第86号 PARTNERコラム途上国での障がい者支援

私が国際協力に興味を持ったのは、大学1年生の春休みにスタディツアーで訪れたカンボジアでの経験がきっかけでした。初めての海外だったこともあり、東南アジアの活気にあふれた生活の様子や子どもたちの笑顔、悲惨な過去を乗り越えてたくましく生きる人たちとの出会いが強く印象に残りました。

大学を卒業してから精神障がい者の地域生活支援に従事した後、仕事を休職して海外協力隊のソーシャルワーカー隊員として、スリランカで2年間活動しました。スリランカでは、障がい者支援制度や生活困窮者への支援制度が十分に整備されていませんでした。また、「障がい者になったのは前世の行いが悪かったから」という考えから、自身の権利を主張することもなく、困難な状況に耐える障がいを持つ方々やその家族に出会いました。帰国後に復職しましたが、スリランカで目にした不平等が忘れられませんでした。日本で、目の前にいる方々を支援することは必要とされている仕事であり、日本で働き続けることも考えましたが、草の根の小さな一歩でも何かしなければ、と思ったのでした。そこで障がい者支援を実施しているNGOを探し、現在の職場に転職しました。

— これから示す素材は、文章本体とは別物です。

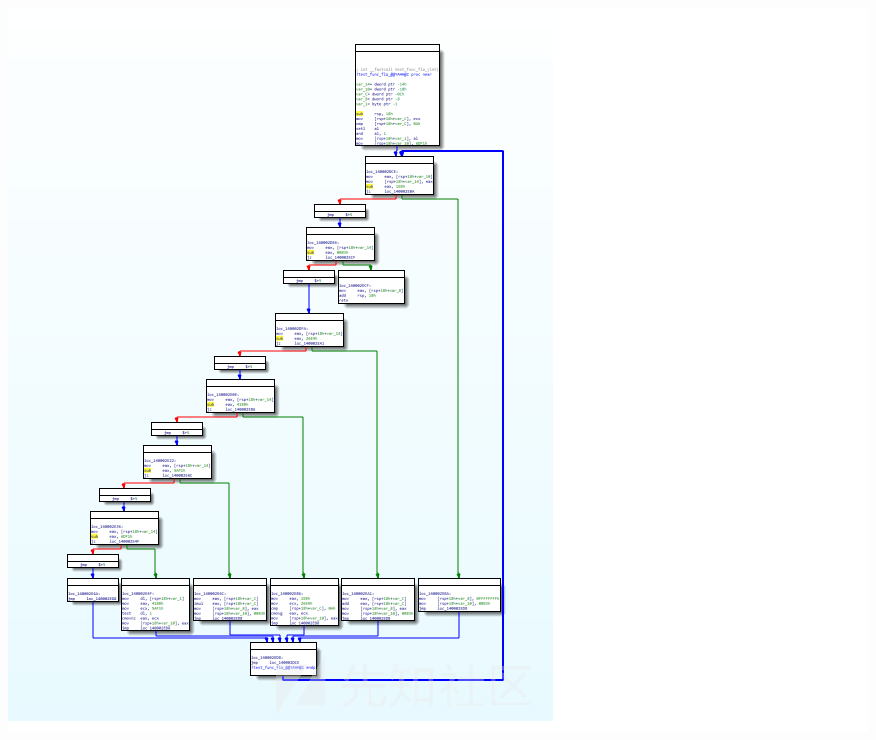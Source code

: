 [![](assets/1710898947-2710228fa15e7872ed216aafa457a565.png)](https://xzfile.aliyuncs.com/media/upload/picture/20240311131657-9516d34a-df66-1.png)
=======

ミャンマーではタイ国境に近いカレン州の農村部で、障がいに関する理解を広め、障がい者を地域で支える仕組みを構築するための事業を実施しています。クーデター以前からミャンマーでは政府の監視が厳しく、外国人である私たちは事業地への入域許可を取得することがなかなかできませんでした。そのため、障がいを持つ方々に直接会うことができないもどかしさがありました。しかし、その分現地スタッフのがんばりや成長を目の当たりにすることができ、人を育てることの大切さやおもしろさを知りました。また、ミャンマーの人たちの誠実さや真面目さ、向上心、民族愛、粘り強さなどから学ばせていただくことが多くあります。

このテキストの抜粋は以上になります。